This is an excellent paper on a very important topic. The authors address the problem of answering queries over linked data documents on the web. In this setting the processor must discover the documents that contain the relevant triples, download the documents, determine other documents that may contain relevant triples to resolve the queries, and compute the solution to the queries. Until recently, this problem has received little attention even though it is a crucial problem for the linked data community. The authors do a beautiful job in formalizing the problem, contrasting it with the centralized query answering problem, and presenting formal models for query answering in this realistic setting.

The paper is beautifully written.
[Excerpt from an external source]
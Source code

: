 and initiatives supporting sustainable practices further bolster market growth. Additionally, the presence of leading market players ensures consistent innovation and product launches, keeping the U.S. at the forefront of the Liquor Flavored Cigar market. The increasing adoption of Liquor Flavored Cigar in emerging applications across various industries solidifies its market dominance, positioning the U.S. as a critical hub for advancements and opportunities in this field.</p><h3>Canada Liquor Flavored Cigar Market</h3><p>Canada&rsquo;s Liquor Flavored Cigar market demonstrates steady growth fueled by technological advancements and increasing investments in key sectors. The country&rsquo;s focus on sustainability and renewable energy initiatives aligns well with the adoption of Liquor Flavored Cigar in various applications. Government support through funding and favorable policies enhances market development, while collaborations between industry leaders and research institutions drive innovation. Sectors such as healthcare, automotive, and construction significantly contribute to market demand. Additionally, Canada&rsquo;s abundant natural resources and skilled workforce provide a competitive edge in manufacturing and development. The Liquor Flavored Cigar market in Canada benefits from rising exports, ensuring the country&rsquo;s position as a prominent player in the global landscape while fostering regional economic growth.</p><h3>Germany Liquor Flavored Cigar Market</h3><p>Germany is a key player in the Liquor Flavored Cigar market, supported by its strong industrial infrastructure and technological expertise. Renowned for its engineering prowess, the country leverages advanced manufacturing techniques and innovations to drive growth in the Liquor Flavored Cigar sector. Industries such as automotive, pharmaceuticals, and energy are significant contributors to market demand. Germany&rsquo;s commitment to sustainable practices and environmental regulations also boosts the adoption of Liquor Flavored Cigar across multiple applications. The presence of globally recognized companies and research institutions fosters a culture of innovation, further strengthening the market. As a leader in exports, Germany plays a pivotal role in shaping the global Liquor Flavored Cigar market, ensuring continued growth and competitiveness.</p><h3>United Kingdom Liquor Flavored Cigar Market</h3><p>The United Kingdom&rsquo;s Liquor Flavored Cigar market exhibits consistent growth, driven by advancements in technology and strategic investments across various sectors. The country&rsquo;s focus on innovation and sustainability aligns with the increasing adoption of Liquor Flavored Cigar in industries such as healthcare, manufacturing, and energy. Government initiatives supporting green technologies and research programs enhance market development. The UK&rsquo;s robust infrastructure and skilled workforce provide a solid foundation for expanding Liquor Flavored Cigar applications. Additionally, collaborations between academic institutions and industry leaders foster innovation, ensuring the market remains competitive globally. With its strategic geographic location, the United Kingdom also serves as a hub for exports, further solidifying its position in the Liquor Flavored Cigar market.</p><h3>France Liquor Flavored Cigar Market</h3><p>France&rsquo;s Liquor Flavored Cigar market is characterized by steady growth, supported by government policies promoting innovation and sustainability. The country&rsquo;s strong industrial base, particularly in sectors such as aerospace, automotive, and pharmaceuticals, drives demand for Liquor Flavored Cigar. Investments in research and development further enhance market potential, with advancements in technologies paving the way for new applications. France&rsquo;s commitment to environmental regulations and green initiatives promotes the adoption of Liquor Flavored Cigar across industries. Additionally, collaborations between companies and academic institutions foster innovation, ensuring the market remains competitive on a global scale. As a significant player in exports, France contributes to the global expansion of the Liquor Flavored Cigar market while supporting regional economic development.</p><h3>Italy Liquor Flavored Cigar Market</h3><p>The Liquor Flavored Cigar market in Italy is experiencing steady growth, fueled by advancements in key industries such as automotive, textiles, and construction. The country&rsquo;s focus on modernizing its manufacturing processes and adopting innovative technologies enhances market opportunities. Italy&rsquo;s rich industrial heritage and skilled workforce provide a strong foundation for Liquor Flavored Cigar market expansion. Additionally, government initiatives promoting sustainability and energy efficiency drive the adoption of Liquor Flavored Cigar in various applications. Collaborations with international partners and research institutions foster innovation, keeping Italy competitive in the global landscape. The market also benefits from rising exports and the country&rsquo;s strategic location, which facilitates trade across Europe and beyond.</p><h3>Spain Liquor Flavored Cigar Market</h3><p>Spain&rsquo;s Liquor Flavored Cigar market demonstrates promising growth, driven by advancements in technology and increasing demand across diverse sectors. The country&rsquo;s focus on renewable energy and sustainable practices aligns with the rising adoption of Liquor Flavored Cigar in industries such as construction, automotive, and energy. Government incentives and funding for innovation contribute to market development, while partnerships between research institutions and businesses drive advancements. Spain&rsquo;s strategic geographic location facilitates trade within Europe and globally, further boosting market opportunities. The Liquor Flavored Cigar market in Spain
The paper introduces a simple yet rich example at the beginning, and uses it to illustrate and motivate all the definitions and theorems in the paper. The examples present the intuition behind the formal and sometimes difficult to follow definitions and proofs. The examples make the paper accessible to readers interested in the topic who would otherwise have trouble following the paper and understanding the significance of the results. At the same time, the paper presents the formal definitions and proofs for experts in the area.

The main contribution of the paper is the definition of a family of semantics for property paths in the linked data setting where triples are stored in distributed documents that must be discovered, downloaded and inspected to build the graph being queried. The paper presents impossibility results that show that the usual semantics of property paths in centralized RDF graph is impractical in the linked data setting. The paper then introduces a notion of Web safeness to characterize semantics that can be evaluated in finite time in the linked data setting. The paper then explores a specific Web safe semantics called context-based semantics that couples navigation and evaluation of queries in the discovered RDF graph and is Web safe. The paper also introduces a simple syntactic test that makes it possible to easily verify whether a query can be evaluated safely. The paper also formally defines the semantics of SPARQL based on the property paths, and so presents a semantics for safely evaluating SPARQL queries on in linked data.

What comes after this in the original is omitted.